WHAT IS NEEDED: In the data below, the answer is the run of lines from the line containing "You are more" through the line containing "My first script :).", both included; print it exactly and nothing else.

━━━━━ SUPPLIED RECORDS ━━━━━

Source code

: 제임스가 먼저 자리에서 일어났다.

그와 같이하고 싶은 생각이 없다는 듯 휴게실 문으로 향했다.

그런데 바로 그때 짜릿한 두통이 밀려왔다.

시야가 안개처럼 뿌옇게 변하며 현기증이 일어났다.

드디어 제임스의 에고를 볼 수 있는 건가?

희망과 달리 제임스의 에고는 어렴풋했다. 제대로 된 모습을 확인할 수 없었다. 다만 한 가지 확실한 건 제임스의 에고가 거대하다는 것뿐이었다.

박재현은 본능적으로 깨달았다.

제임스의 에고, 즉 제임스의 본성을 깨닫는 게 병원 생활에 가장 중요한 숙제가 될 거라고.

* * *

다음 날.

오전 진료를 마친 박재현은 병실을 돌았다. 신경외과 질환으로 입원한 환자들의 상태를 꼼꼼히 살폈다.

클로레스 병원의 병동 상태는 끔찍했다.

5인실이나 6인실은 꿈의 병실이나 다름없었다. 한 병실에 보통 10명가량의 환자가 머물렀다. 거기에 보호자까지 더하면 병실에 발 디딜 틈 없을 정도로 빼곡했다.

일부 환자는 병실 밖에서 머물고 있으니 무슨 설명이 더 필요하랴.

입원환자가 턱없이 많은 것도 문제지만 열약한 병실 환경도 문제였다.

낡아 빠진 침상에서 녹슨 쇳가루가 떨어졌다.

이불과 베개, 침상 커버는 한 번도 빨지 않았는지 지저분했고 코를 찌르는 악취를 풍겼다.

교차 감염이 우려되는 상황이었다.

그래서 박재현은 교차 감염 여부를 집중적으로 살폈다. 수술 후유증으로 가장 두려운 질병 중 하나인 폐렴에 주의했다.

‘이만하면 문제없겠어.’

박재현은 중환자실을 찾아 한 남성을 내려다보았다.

━━━━━
━━━━━ SUPPLIED RECORDS ━━━━━

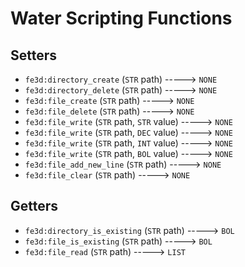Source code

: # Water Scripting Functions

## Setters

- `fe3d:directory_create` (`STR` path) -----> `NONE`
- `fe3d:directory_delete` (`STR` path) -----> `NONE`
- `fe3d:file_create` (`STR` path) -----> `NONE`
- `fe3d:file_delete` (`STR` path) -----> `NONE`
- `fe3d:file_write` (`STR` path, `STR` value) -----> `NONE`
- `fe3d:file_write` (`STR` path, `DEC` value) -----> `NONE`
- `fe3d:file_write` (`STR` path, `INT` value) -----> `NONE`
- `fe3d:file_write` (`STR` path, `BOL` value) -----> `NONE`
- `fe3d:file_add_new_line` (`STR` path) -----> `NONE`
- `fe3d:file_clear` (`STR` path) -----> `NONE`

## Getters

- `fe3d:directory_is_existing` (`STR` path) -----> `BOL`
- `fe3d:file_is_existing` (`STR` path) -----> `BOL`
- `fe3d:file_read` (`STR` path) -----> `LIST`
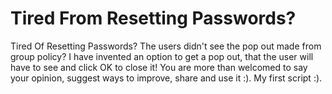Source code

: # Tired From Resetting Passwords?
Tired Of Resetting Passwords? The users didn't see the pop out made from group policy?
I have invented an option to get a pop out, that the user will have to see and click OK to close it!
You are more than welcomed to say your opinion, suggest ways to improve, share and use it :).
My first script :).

━━━━━
━━━━━ SUPPLIED RECORDS ━━━━━

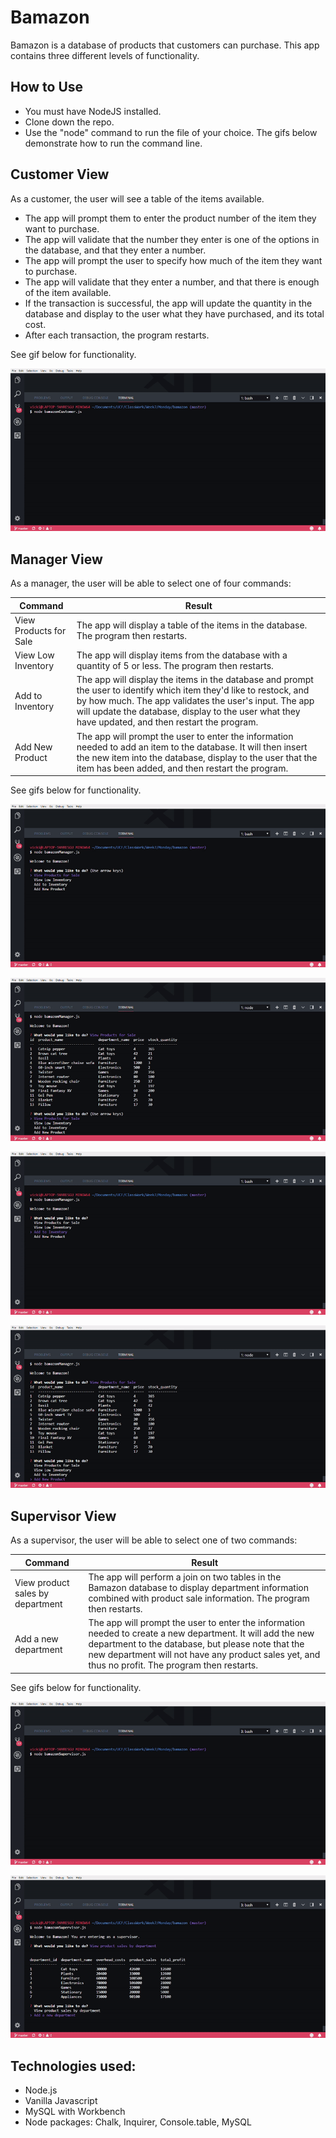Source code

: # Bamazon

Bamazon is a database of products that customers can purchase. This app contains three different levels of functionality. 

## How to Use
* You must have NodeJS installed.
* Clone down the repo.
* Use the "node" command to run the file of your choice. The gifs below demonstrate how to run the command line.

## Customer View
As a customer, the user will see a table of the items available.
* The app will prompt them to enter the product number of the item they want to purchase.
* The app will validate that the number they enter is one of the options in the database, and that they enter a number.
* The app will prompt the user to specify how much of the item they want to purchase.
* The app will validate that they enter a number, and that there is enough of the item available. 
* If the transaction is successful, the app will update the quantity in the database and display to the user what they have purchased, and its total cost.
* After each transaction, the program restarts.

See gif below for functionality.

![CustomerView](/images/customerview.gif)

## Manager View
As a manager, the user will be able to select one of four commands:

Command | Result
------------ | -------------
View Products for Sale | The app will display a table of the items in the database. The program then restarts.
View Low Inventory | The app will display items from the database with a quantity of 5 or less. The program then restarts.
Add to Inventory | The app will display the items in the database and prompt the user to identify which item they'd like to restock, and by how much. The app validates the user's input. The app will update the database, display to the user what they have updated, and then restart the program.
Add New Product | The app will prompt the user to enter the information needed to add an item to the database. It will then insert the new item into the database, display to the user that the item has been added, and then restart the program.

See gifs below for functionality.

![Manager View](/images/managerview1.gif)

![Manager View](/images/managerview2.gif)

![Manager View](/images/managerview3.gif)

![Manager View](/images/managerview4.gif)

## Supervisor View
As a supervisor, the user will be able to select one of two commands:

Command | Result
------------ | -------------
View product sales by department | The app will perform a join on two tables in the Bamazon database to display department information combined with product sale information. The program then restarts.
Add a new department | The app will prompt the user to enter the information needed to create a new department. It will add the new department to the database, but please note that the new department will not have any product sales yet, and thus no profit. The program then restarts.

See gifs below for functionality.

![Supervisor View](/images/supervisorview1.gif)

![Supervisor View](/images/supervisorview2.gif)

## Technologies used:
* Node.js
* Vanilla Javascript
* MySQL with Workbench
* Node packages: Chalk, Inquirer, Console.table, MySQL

━━━━━

RESULT:
You are more than welcomed to say your opinion, suggest ways to improve, share and use it :).
My first script :).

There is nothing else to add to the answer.